3.) Auch bei einer unterstellten Verletzung der Dokumentationspflicht wäre der Beklagte nicht zum Schadensersatz verpflichtet. Zum einen soll die Dokumentation lediglich Beweis für den Umfang der Befragung und Beratung erbringen (Rüffer/Halbach/ Schimikowski, VVG, 1. Aufl. zu § 6 RdNr. 26; Looschelders/ Pohlmann, VVG 2010, zu § 61 RdNr. 18); die Verletzung der Dokumentationspflicht soll zu einer Beweiserleichterung führen (BT-Drucks. 16/1935 S. 26). Demzufolge kann die Verletzung der Dokumentationspflicht im Regelfall nur dann zu einem Schadensersatzanspruch führen, wenn dem VN ein Beweisnachteil entsteht. Das ist vorliegend zu verneinen. Da hier weder eine Befragungs- noch eine Beratungspflicht bestanden (s.o.), gab es nichts zu dokumentieren. Die Zeugin N hätte allenfalls nur dokumentieren müssen, dass keine Befragung und Beratung erfolgt war. Dieser Umstand ist aber zwischen den Parteien unstreitig und hat daher nicht zu einem kausalen Schaden (Beweisnachteil) geführt.

Aber auch dann, wenn die Auffassung der Klägerin zutreffen würde, wäre nach Überzeugung des Senats kein kausaler Schaden gegeben. Die Klägerin stützt sich insoweit darauf, dass sie bei Aushändigung der Dokumentation sofort bemerkt hätte, dass der Wagen nur teilkasko- und nicht vollkaskoversichert werden sollte. Dann hätte sie aber sofort reagiert und auf Vollkaskoschutz gedrängt. Diese Argumentation gehrt deshalb ins Leere, weil die Klägerin selbst dann nicht reagierte, als sie den Versicherungsschein erhielt, aus dem unmissverständlich hervorging, dass das Wohnmobil nur teilversichert war.
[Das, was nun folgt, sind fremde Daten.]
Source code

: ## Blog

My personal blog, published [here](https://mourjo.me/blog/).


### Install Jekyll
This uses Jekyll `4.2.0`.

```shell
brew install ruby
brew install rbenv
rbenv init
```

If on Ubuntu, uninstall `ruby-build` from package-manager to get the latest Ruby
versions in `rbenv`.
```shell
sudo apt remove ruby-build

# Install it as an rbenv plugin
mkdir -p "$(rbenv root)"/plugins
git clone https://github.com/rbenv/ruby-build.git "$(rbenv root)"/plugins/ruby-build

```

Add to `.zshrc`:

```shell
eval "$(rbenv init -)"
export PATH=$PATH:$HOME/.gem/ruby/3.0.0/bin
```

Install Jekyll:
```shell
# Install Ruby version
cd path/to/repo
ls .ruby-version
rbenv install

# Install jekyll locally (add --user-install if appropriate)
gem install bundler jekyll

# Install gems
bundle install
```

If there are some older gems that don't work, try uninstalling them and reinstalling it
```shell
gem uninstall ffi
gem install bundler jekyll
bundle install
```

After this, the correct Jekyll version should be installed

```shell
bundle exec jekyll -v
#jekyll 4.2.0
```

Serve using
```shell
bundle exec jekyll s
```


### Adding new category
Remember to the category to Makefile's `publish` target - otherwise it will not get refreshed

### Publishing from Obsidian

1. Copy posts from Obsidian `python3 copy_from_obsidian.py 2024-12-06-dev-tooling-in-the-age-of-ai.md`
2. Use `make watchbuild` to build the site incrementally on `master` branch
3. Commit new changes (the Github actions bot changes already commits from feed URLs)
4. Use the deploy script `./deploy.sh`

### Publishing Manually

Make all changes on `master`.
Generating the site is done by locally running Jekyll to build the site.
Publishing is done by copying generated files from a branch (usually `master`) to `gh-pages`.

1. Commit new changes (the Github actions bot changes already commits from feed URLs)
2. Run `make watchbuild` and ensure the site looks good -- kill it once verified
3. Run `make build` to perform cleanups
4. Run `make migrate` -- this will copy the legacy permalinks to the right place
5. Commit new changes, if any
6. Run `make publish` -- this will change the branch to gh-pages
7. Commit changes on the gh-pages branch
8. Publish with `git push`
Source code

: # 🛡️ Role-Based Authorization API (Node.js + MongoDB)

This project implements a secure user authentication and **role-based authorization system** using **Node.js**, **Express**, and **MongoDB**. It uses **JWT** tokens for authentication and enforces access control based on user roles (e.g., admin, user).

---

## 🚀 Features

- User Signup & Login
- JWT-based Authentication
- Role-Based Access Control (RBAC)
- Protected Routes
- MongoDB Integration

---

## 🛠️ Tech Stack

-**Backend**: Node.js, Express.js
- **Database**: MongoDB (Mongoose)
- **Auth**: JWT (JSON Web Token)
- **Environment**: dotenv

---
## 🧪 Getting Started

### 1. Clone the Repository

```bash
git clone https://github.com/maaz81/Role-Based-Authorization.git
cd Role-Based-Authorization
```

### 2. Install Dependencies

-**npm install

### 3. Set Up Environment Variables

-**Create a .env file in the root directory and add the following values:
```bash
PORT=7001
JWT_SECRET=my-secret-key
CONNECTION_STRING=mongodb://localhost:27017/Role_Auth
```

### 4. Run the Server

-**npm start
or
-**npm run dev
Warum sollte sie bei der Aushändigung eines Angebotes (wenn man darin die Erfüllung der Dokumentationspflicht sehen würde, was fraglich ist, s.o.) reagieren, wenn sie schon bei Erhalt - des wesentlich wichtigeren - Versicherungsscheines nicht entsprechend reagiert hat?

III.

Die prozessualen Nebenentscheidungen folgen aus §§ 97 Abs. 1, 708 Nr. 10, 711 ZPO. Die Zulassung der Revision war nicht veranlasst (§ 543 ZPO).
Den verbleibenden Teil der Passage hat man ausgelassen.